(Records contained in a dataset)
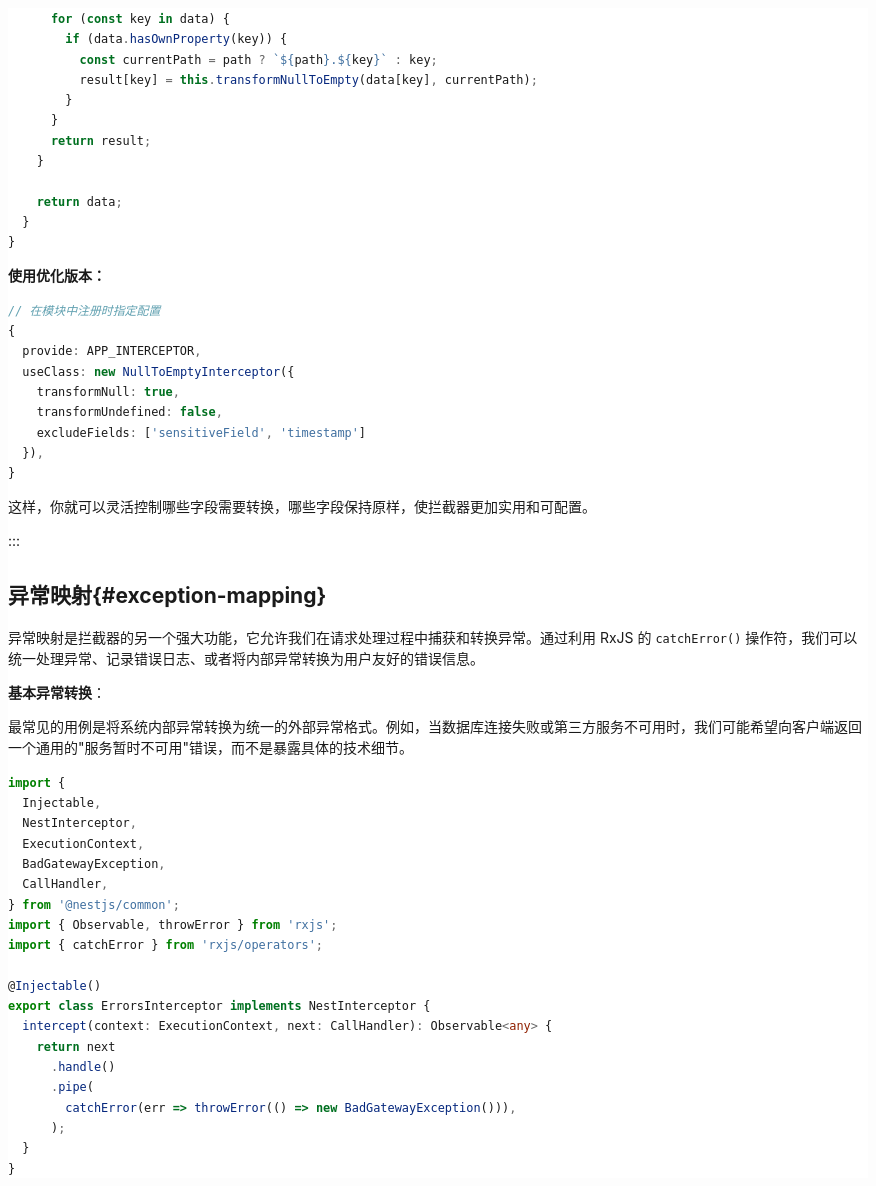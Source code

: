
 ```ts
      for (const key in data) {
        if (data.hasOwnProperty(key)) {
          const currentPath = path ? `${path}.${key}` : key;
          result[key] = this.transformNullToEmpty(data[key], currentPath);
        }
      }
      return result;
    }

    return data;
  }
}
```

**使用优化版本：**

```ts
// 在模块中注册时指定配置
{
  provide: APP_INTERCEPTOR,
  useClass: new NullToEmptyInterceptor({
    transformNull: true,
    transformUndefined: false,
    excludeFields: ['sensitiveField', 'timestamp']
  }),
}
```

这样，你就可以灵活控制哪些字段需要转换，哪些字段保持原样，使拦截器更加实用和可配置。

:::

## 异常映射{#exception-mapping}

异常映射是拦截器的另一个强大功能，它允许我们在请求处理过程中捕获和转换异常。通过利用 RxJS 的 `catchError()` 操作符，我们可以统一处理异常、记录错误日志、或者将内部异常转换为用户友好的错误信息。

**基本异常转换**：

最常见的用例是将系统内部异常转换为统一的外部异常格式。例如，当数据库连接失败或第三方服务不可用时，我们可能希望向客户端返回一个通用的"服务暂时不可用"错误，而不是暴露具体的技术细节。

```typescript
import {
  Injectable,
  NestInterceptor,
  ExecutionContext,
  BadGatewayException,
  CallHandler,
} from '@nestjs/common';
import { Observable, throwError } from 'rxjs';
import { catchError } from 'rxjs/operators';

@Injectable()
export class ErrorsInterceptor implements NestInterceptor {
  intercept(context: ExecutionContext, next: CallHandler): Observable<any> {
    return next
      .handle()
      .pipe(
        catchError(err => throwError(() => new BadGatewayException())),
      );
  }
}
```
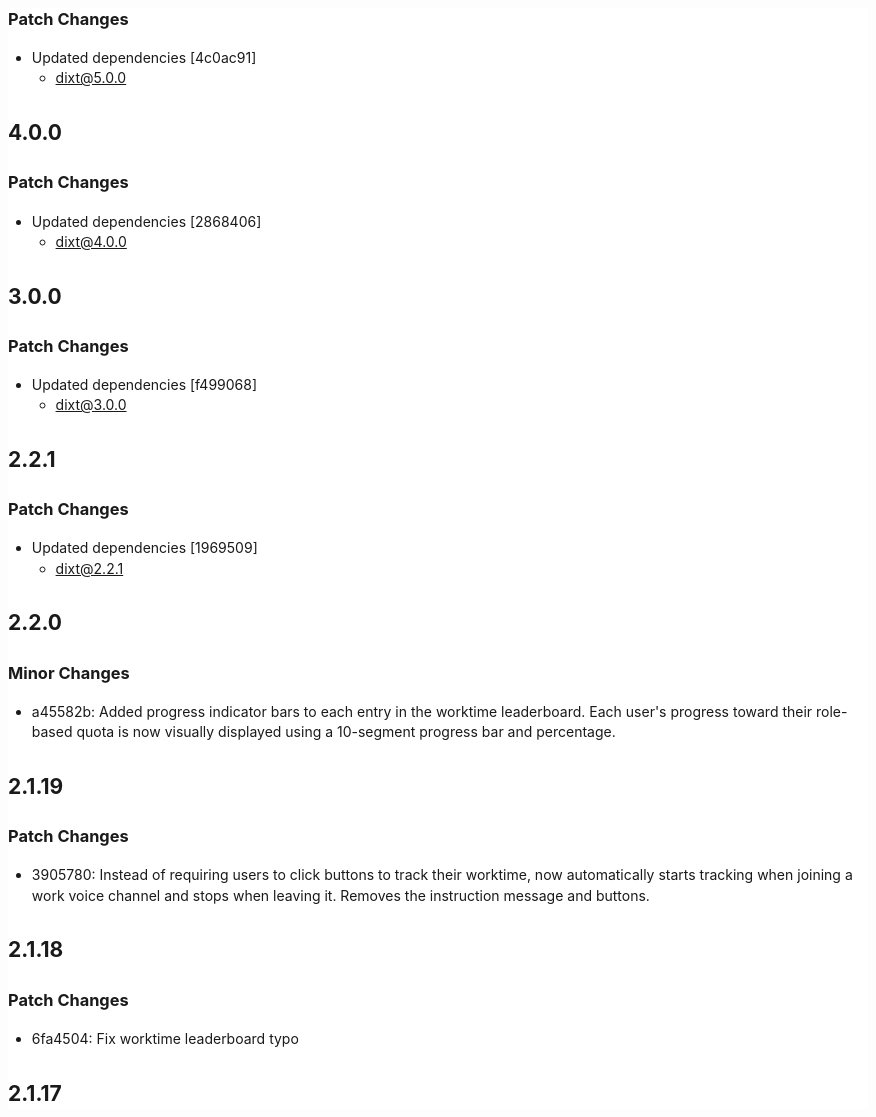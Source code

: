 ### Patch Changes

- Updated dependencies [4c0ac91]
  - dixt@5.0.0

## 4.0.0

### Patch Changes

- Updated dependencies [2868406]
  - dixt@4.0.0

## 3.0.0

### Patch Changes

- Updated dependencies [f499068]
  - dixt@3.0.0

## 2.2.1

### Patch Changes

- Updated dependencies [1969509]
  - dixt@2.2.1

## 2.2.0

### Minor Changes

- a45582b: Added progress indicator bars to each entry in the worktime leaderboard. Each user's progress toward their role-based quota is now visually displayed using a 10-segment progress bar and percentage.

## 2.1.19

### Patch Changes

- 3905780: Instead of requiring users to click buttons to track their worktime, now automatically starts tracking when joining a work voice channel and stops when leaving it. Removes the instruction message and buttons.

## 2.1.18

### Patch Changes

- 6fa4504: Fix worktime leaderboard typo

## 2.1.17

• _ACTION ITEM_:
The lines you need are those with the word "ExecutionContext"; list them from the entries.

• _ANSWER SECTION_:
  ExecutionContext,
  intercept(context: ExecutionContext, next: CallHandler): Observable<any> {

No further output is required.